The study covered in this summary was published in medRxiv.org as a preprint and has not yet been peer reviewed.
Key Takeaways
Use of molecular analysis to characterize immune response in the serum and cerebrospinal fluid (CSF) of patients with COVID-19 revealed that neurologic sequelae are likely due to a buildup of extrathecal proteins with a distinct response of the brain to peripheral inflammation rather than an intrathecal antiviral immune response.
Proteomics revealed an almost similar but much less pronounced CSF protein profile in COVID-19 patients compared to patients with herpes simplex viral encephalitis (HSVE)with or without bacterial superinfection.
Levels of inflammatory markers were higher in serum and CSF of patients with bacterial superinfections compared to those without bacterial superinfections.

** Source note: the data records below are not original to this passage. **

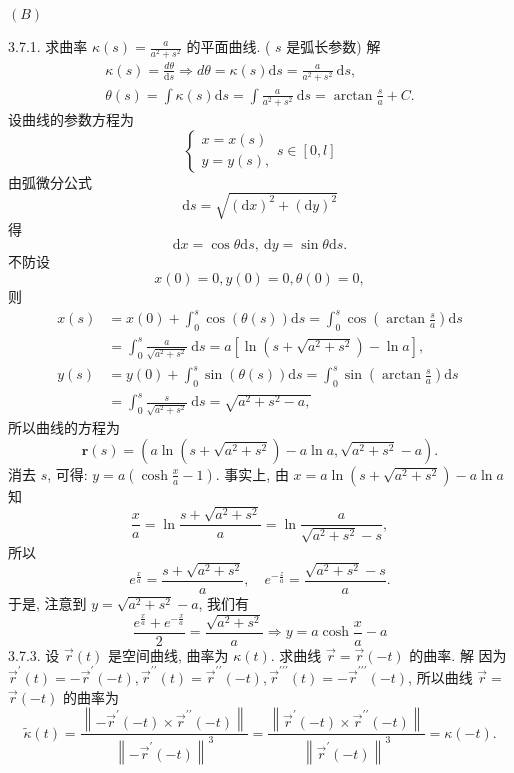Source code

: \documentclass[a4paper,11pt,UTF8]{article}
\begin{document}
\centerline{$(B)$}
3.7.1. 求曲率 $\kappa(s)=\frac{a}{a^2+s^2}$ 的平面曲线. ( $s$ 是弧长参数)
解
$$
\begin{gathered}
	\kappa(s)=\frac{d \theta}{\mathrm{d} s} \Rightarrow d \theta=\kappa(s) \mathrm{d} s=\frac{a}{a^2+s^2} \mathrm{~d} s, \\
	\theta(s)=\int \kappa(s) \mathrm{d} s=\int \frac{a}{a^2+s^2} \mathrm{~d} s=\arctan \frac{s}{a}+C .
\end{gathered}
$$
设曲线的参数方程为
$$
\left\{\begin{array}{l}
	x=x(s) \\
	y=y(s),
\end{array} s \in[0, l]\right.
$$
由弧微分公式
$$
\mathrm{d} s=\sqrt{(\mathrm{d} x)^2+(\mathrm{d} y)^2}
$$
得
$$
\mathrm{d} x=\cos \theta \mathrm{d} s, \mathrm{~d} y=\sin \theta \mathrm{d} s .
$$
不防设
$$
x(0)=0, y(0)=0, \theta(0)=0,
$$
则
$$
\begin{aligned}
	x(s) & =x(0)+\int_0^s \cos (\theta(s)) \mathrm{d} s=\int_0^s \cos \left(\arctan \frac{s}{a}\right) \mathrm{d} s \\
	& =\int_0^s \frac{a}{\sqrt{a^2+s^2}} \mathrm{~d} s=a\left[\ln \left(s+\sqrt{a^2+s^2}\right)-\ln a\right], \\
	y(s) & =y(0)+\int_0^s \sin (\theta(s)) \mathrm{d} s=\int_0^s \sin \left(\arctan \frac{s}{a}\right) \mathrm{d} s \\
	& =\int_0^s \frac{s}{\sqrt{a^2+s^2}} \mathrm{~d} s=\sqrt{a^2+s^2-a,}
\end{aligned}
$$所以曲线的方程为
$$
\mathbf{r}(s)=\left(a \ln \left(s+\sqrt{a^2+s^2}\right)-a \ln a, \sqrt{a^2+s^2}-a\right) .
$$
消去 $s$, 可得: $y=a\left(\cosh \frac{x}{a}-1\right)$. 事实上, 由 $x=a \ln \left(s+\sqrt{a^2+s^2}\right)-a \ln a$ 知
$$
\frac{x}{a}=\ln \frac{s+\sqrt{a^2+s^2}}{a}=\ln \frac{a}{\sqrt{a^2+s^2}-s},
$$
所以
$$
e^{\frac{x}{a}}=\frac{s+\sqrt{a^2+s^2}}{a}, \quad e^{-\frac{z}{a}}=\frac{\sqrt{a^2+s^2}-s}{a} .
$$
于是, 注意到 $y=\sqrt{a^2+s^2}-a$, 我们有
$$
\frac{e^{\frac{x}{a}}+e^{-\frac{x}{a}}}{2}=\frac{\sqrt{a^2+s^2}}{a} \Rightarrow y=a \cosh \frac{x}{a}-a
$$
3.7.3. 设 $\vec{r}(t)$ 是空间曲线, 曲率为 $\kappa(t)$. 求曲线 $\vec{r}=\vec{r}(-t)$ 的曲率.
解 因为 $\vec{r}^{\prime}(t)=-\vec{r}^{\prime}(-t), \vec{r}^{\prime \prime}(t)=\vec{r}^{\prime \prime}(-t), \vec{r}^{\prime \prime \prime}(t)=-\vec{r}^{\prime \prime \prime}(-t)$, 所以曲线 $\vec{r}=$ $\vec{r}(-t)$ 的曲率为
$$
\tilde{\kappa}(t)=\frac{\left\|-\vec{r}^{\prime}(-t) \times \vec{r}^{\prime \prime}(-t)\right\|}{\left\|-\vec{r}^{\prime}(-t)\right\|^3}=\frac{\left\|\vec{r}^{\prime}(-t) \times \vec{r}^{\prime \prime}(-t)\right\|}{\left\|\vec{r}^{\prime}(-t)\right\|^3}=\kappa(-t) .
$$\\
\end{document}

RNA sequencing found linear mRNA, micro RNAs, and t-RNA fragments differentially expressed in COVID-19 patients compared to patients with HSVE or control group patients.
Why This Matters
There are few data on evidence for direct brain damage and inflammatory mediators within the CSF of patients with COVID-19.
Studies to this point have not determined whether COVID-19 patients with and those without bacterial superinfection have neurologic sequelae with changes in inflammatory markers.
The results of this study allow for further investigation into blood-derived mediators of inflammation in CSF for neurologic symptoms after SARS-CoV-2 infection.